Data shown:
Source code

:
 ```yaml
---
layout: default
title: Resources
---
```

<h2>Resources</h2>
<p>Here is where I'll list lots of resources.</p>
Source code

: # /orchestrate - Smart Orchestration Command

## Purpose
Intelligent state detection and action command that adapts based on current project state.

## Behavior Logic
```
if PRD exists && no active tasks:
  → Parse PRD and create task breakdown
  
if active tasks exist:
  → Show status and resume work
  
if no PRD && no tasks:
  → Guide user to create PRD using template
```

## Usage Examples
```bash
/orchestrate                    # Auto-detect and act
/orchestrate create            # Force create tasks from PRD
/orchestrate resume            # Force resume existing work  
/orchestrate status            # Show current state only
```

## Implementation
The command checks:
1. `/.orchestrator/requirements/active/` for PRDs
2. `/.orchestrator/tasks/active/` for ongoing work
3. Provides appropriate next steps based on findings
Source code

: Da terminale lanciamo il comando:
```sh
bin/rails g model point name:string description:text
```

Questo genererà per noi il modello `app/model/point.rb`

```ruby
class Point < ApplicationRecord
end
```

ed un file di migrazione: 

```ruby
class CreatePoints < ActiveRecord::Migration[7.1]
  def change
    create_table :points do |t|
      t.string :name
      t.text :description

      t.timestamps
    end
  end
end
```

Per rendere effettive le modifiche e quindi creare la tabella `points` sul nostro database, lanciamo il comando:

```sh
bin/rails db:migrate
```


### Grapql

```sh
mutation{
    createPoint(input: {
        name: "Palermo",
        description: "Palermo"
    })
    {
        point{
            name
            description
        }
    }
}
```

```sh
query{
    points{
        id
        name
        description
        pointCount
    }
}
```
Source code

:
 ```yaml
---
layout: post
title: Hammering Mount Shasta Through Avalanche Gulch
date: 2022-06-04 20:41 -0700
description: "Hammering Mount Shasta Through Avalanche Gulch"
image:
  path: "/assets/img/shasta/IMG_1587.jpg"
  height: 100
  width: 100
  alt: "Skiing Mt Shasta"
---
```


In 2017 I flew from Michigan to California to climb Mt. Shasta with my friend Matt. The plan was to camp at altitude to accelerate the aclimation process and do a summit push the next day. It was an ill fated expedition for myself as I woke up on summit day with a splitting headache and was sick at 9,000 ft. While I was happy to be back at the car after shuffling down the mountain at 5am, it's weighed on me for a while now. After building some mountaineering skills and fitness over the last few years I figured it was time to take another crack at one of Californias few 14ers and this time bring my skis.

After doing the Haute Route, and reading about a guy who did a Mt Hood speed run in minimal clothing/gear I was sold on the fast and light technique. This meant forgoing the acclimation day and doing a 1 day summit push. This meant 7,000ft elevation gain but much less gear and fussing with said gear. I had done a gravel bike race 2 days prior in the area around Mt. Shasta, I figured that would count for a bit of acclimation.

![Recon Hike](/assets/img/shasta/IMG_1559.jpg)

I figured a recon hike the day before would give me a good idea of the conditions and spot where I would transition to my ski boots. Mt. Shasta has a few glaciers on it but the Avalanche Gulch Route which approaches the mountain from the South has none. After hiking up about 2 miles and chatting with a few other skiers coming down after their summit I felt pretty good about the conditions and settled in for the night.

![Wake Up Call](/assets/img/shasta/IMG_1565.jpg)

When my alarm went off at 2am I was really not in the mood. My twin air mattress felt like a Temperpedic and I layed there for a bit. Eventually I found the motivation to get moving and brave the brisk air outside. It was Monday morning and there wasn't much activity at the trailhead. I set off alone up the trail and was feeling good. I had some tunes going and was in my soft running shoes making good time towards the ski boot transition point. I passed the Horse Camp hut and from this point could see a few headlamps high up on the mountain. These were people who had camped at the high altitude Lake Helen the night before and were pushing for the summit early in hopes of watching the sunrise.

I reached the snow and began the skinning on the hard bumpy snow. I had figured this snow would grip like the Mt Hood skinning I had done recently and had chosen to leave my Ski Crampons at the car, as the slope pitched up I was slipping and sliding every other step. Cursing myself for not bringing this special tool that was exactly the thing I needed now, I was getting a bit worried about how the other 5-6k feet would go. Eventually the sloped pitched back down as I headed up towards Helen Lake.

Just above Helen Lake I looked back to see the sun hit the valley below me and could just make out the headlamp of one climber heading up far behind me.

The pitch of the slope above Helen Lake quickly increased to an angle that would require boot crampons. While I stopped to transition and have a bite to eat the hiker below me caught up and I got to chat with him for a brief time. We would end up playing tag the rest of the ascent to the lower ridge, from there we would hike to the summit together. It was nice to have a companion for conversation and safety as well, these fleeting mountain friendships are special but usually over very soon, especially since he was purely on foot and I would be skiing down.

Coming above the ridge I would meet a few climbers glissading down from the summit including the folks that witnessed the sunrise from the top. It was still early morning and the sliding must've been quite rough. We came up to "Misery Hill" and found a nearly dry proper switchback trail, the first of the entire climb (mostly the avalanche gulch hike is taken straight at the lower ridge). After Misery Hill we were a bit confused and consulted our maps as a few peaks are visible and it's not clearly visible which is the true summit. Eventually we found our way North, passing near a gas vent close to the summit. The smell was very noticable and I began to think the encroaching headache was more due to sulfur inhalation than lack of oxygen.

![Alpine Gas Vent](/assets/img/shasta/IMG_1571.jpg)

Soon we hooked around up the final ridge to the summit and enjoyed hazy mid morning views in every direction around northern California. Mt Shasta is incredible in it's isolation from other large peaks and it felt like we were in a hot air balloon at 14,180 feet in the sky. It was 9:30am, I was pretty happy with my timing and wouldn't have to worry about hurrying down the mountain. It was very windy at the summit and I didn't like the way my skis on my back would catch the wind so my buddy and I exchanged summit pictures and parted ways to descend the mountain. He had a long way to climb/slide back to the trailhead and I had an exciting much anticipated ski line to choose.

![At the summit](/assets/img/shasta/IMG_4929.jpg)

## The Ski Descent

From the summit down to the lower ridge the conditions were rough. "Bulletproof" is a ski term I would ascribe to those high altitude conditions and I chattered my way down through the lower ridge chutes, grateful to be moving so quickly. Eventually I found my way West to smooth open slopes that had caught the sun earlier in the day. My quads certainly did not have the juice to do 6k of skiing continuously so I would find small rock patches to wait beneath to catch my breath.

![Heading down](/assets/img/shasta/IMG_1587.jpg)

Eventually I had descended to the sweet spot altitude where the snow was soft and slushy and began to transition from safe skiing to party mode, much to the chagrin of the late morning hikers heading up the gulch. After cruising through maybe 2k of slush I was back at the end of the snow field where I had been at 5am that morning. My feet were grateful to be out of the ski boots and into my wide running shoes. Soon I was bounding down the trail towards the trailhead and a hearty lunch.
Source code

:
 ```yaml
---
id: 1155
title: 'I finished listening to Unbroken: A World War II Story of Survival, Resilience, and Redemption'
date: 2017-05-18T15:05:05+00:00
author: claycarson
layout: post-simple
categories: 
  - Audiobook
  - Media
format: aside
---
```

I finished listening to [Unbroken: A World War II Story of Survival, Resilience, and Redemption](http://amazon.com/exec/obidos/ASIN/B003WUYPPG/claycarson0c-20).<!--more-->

Your task:
Starting at the top of the listing above, repeat every line exactly until the line that contains "Intelligent state detection" has been repeated too.

Task output:
Source code

:
 ```yaml
---
layout: default
title: Resources
---
```

<h2>Resources</h2>
<p>Here is where I'll list lots of resources.</p>
Source code

: # /orchestrate - Smart Orchestration Command

## Purpose
Intelligent state detection and action command that adapts based on current project state.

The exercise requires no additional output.